A new study evaluating the effect of nutrient intake and deficiencies on sleep has found that vitamin D relates to sleep maintenance.
Research on vitamin D and sleep disorders is scarce and has yet to establish a causal link. The few studies on vitamin D and sleep suggest a link between vitamin D and certain sleep disorders, such as sleep apnea.
However, research in general shows that sleep is related to nutrient intake and behavior. Previous research suggests that sleep disorders, resulting in low sleep quality, can impact the nutrient intake of individuals.
Researchers recently used data from the National Health and Nutrition Examination Survey (NHANES) to help explain what effect nutrient intake has on sleep quality and sleep symptoms.
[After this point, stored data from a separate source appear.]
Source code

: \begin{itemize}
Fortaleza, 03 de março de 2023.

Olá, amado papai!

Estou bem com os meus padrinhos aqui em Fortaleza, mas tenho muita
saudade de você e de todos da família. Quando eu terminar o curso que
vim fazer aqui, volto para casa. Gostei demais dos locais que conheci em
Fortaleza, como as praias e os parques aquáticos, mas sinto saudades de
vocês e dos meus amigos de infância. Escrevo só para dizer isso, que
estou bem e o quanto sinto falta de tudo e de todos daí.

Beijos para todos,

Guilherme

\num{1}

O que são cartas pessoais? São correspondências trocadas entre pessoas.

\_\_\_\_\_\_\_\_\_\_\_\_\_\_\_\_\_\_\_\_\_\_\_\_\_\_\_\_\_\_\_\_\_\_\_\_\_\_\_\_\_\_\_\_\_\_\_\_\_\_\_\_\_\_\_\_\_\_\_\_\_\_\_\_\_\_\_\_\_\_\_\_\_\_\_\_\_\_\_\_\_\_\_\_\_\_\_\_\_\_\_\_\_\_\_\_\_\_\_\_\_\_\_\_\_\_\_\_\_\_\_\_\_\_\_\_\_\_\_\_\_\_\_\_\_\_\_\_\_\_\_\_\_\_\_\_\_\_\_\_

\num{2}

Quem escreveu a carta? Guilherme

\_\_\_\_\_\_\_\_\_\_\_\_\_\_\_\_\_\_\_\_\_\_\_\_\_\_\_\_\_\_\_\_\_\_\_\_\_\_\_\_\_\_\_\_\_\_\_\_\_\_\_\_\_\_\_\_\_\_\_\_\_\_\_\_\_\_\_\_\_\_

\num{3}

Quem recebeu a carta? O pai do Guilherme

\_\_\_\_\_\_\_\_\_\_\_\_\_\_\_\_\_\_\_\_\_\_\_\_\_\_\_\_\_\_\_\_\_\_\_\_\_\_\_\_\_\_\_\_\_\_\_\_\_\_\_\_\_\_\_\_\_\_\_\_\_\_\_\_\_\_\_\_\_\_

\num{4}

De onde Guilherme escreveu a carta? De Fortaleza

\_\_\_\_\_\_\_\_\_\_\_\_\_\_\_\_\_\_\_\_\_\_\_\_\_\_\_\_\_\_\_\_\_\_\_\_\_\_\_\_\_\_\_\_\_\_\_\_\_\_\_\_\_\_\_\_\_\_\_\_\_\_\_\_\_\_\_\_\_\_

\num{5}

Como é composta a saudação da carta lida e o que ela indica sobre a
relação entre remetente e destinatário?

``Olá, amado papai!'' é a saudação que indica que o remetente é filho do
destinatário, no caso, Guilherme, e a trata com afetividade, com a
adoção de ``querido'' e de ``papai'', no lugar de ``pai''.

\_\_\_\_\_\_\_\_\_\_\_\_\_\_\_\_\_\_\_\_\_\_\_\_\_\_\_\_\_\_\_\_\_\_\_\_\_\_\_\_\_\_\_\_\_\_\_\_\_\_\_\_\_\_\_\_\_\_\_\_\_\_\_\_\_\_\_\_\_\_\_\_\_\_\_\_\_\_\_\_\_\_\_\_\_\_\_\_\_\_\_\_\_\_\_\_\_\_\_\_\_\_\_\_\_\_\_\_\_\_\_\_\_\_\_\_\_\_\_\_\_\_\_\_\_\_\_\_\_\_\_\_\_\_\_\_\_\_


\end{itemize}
NHANES is a program designed to assess the health and nutrition of the people living in the United States. It consists of a survey sent out periodically to large segments of the United States population.
The researchers used data from 2007 and 2008 from NHANES to collect information on self-reported sleep quality, sleep symptoms, and nutrient intake.
The researchers found that nutrient intake was most related to difficulty falling asleep and difficulty maintaining a full night’s sleep.
For vitamin D, the results showed that intake was related to the ability to maintain a full night’s sleep.
While the researchers didn’t have data on the amount of vitamin D intake, higher intake was significantly associated with a 16% reduced risk for experiencing difficulty maintaining a full night’s sleep.
“Results from these nationally representative data indicate that sleep symptoms are associated with some dietary components,” the research team concluded. “Vitamin D was associated with less difficulty maintaining sleep.”
The researchers call for longitudinal studies and experimental trials to determine how long-term nutrient status and intake affect sleep.
Trials using supplementation of vitamin D will explain further how vitamin D affects sleep maintenance and overall sleep quality.